My guess is that it’s Mr and Mrs Daily Mail. Even though they’ve been known to have an awkward fumble in the past, they’d feel terribly embarrassed in the supermarket if they heard the lyrics “Sex in the air/I don’t care, I love the smell of it” blaring over the vegetable aisle, and we couldn’t possibly have them blushing as they buy their aubergines. I admit to cringing a little bit at the sheer bluntness of the lyrics (the ‘smell of sex’ seeming like the sort of thing a particularly rampant edition of Mills and Boon would hide within its pages). But it’s that sort of repressed thinking that Rihanna is possibly trying to counter by being so blunt about it. After all, it is one of the few taboos we have left, along with liking Rebecca Black and queue-jumping.

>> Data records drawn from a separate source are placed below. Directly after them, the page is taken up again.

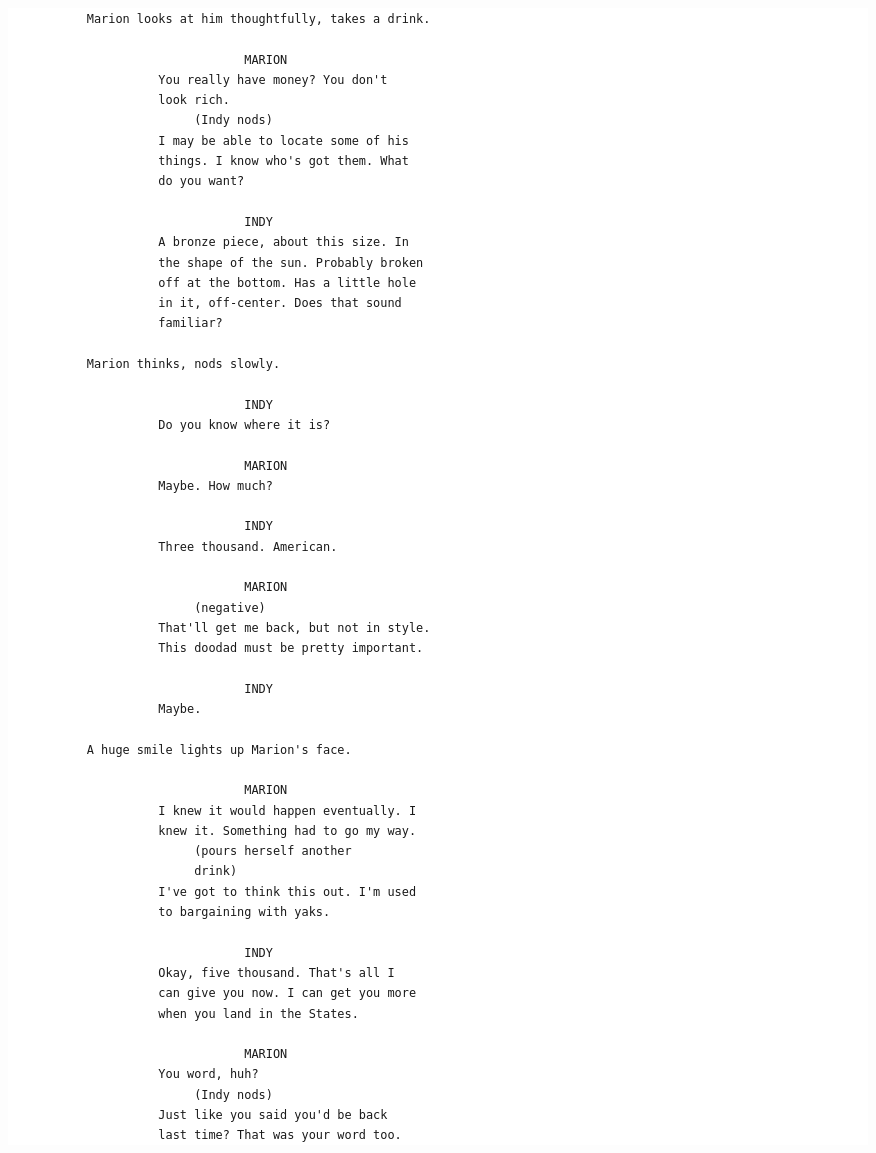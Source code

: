               Marion looks at him thoughtfully, takes a drink.

                                     MARION
                         You really have money? You don't 
                         look rich.
                              (Indy nods)
                         I may be able to locate some of his 
                         things. I know who's got them. What 
                         do you want?

                                     INDY
                         A bronze piece, about this size. In 
                         the shape of the sun. Probably broken 
                         off at the bottom. Has a little hole 
                         in it, off-center. Does that sound 
                         familiar?

               Marion thinks, nods slowly.

                                     INDY
                         Do you know where it is?

                                     MARION
                         Maybe. How much?

                                     INDY
                         Three thousand. American.

                                     MARION
                              (negative)
                         That'll get me back, but not in style. 
                         This doodad must be pretty important.

                                     INDY
                         Maybe.

               A huge smile lights up Marion's face.

                                     MARION
                         I knew it would happen eventually. I 
                         knew it. Something had to go my way.
                              (pours herself another 
                              drink)
                         I've got to think this out. I'm used 
                         to bargaining with yaks.

                                     INDY
                         Okay, five thousand. That's all I 
                         can give you now. I can get you more 
                         when you land in the States.

                                     MARION
                         You word, huh?
                              (Indy nods)
                         Just like you said you'd be back 
                         last time? That was your word too.
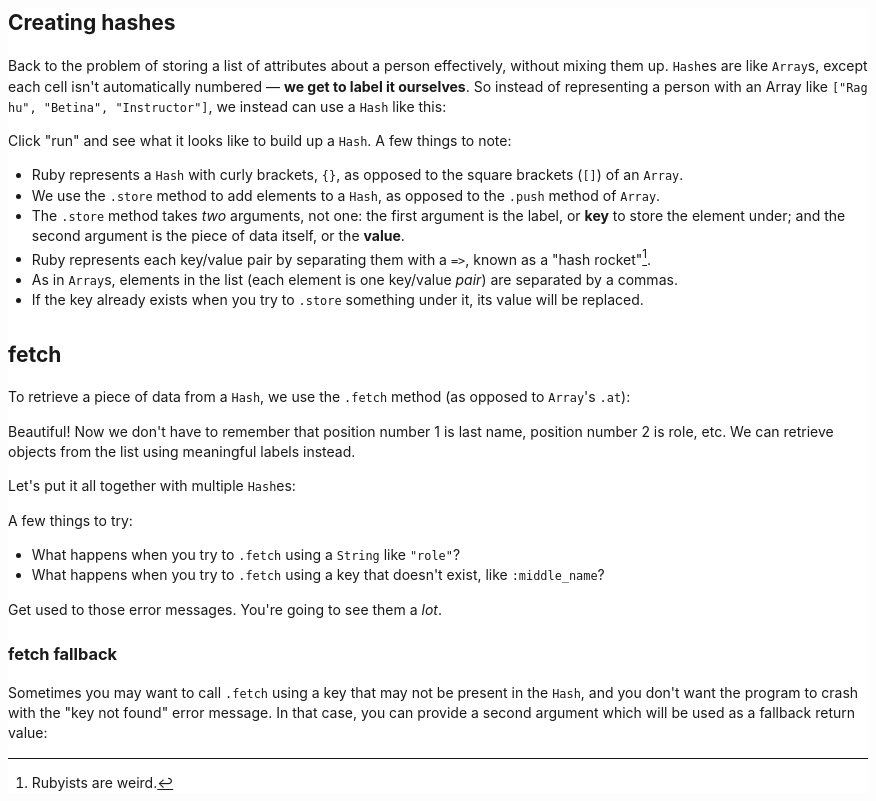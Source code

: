 ## Creating hashes

Back to the problem of storing a list of attributes about a person effectively, without mixing them up.
`Hash`es are like `Array`s, except each cell isn't automatically numbered — **we get to label it ourselves**. So instead of representing a person with an Array like `["Raghu", "Betina", "Instructor"]`, we instead can use a `Hash` like this:

<iframe frameborder="0" width="100%" height="600px" src="https://repl.it/@raghubetina/hash-hash-new?lite=true"></iframe>

Click "run" and see what it looks like to build up a `Hash`. A few things to note:

 - Ruby represents a `Hash` with curly brackets, `{}`, as opposed to the square brackets (`[]`) of an `Array`.
 - We use the `.store` method to add elements to a `Hash`, as opposed to the `.push` method of `Array`.
 - The `.store` method takes _two_ arguments, not one: the first argument is the label, or **key** to store the element under; and the second argument is the piece of data itself, or the **value**.
 - Ruby represents each key/value pair by separating them with a `=>`, known as a "hash rocket"[^rubyists_are_weird].
 - As in `Array`s, elements in the list (each element is one key/value _pair_) are separated by a commas.
 - If the key already exists when you try to `.store` something under it, its value will be replaced.

[^rubyists_are_weird]: Rubyists are weird.

## fetch

To retrieve a piece of data from a `Hash`, we use the `.fetch` method (as opposed to `Array`'s `.at`):

<iframe frameborder="0" width="100%" height="600px" src="https://repl.it/@raghubetina/hash-fetch?lite=true"></iframe>

Beautiful! Now we don't have to remember that position number 1 is last name, position number 2 is role, etc. We can retrieve objects from the list using meaningful labels instead.

Let's put it all together with multiple `Hash`es:

<iframe frameborder="0" width="100%" height="600px" src="https://repl.it/@raghubetina/hash-second-person?lite=true"></iframe>

A few things to try:

 - What happens when you try to `.fetch` using a `String` like `"role"`?
 - What happens when you try to `.fetch` using a key that doesn't exist, like `:middle_name`?

Get used to those error messages. You're going to see them a _lot_.

### fetch fallback

Sometimes you may want to call `.fetch` using a key that may not be present in the `Hash`, and you don't want the program to crash with the "key not found" error message. In that case, you can provide a second argument which will be used as a fallback return value:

Alternatively, and more likely, she’s using the shock value to her advantage, getting rebellious/liberal (delete where appropriate) teens and twenty-somethings to part with their cash to propel her album to the top of the charts. In the process, though, it’s still desensitising a taboo. And perhaps ‘The Man’ doesn’t like that, because there’ll be less shock value when the next MP is shamed for his late-night soirees with dominatrices (my money’s on George Osborne), and less people will buy his papers. Alternatively, is the censor trying to create new swear words in ‘sex’, ‘whips’ and ‘chains’? Are the censors actually trying to help the NHS out by not promoting S&M, and thus reducing the number of whip-related injuries at A&E at 3am? Or is it just to spare a few repressed blushes? We’ll never know. But the question is, if it’s ok for Lady Gaga to be bluffing with her muffin, why can’t Rihanna be giving pain with chains?
*This blog does not harbour any genuine disregard towards readers of the Daily Mail. It’s just banter.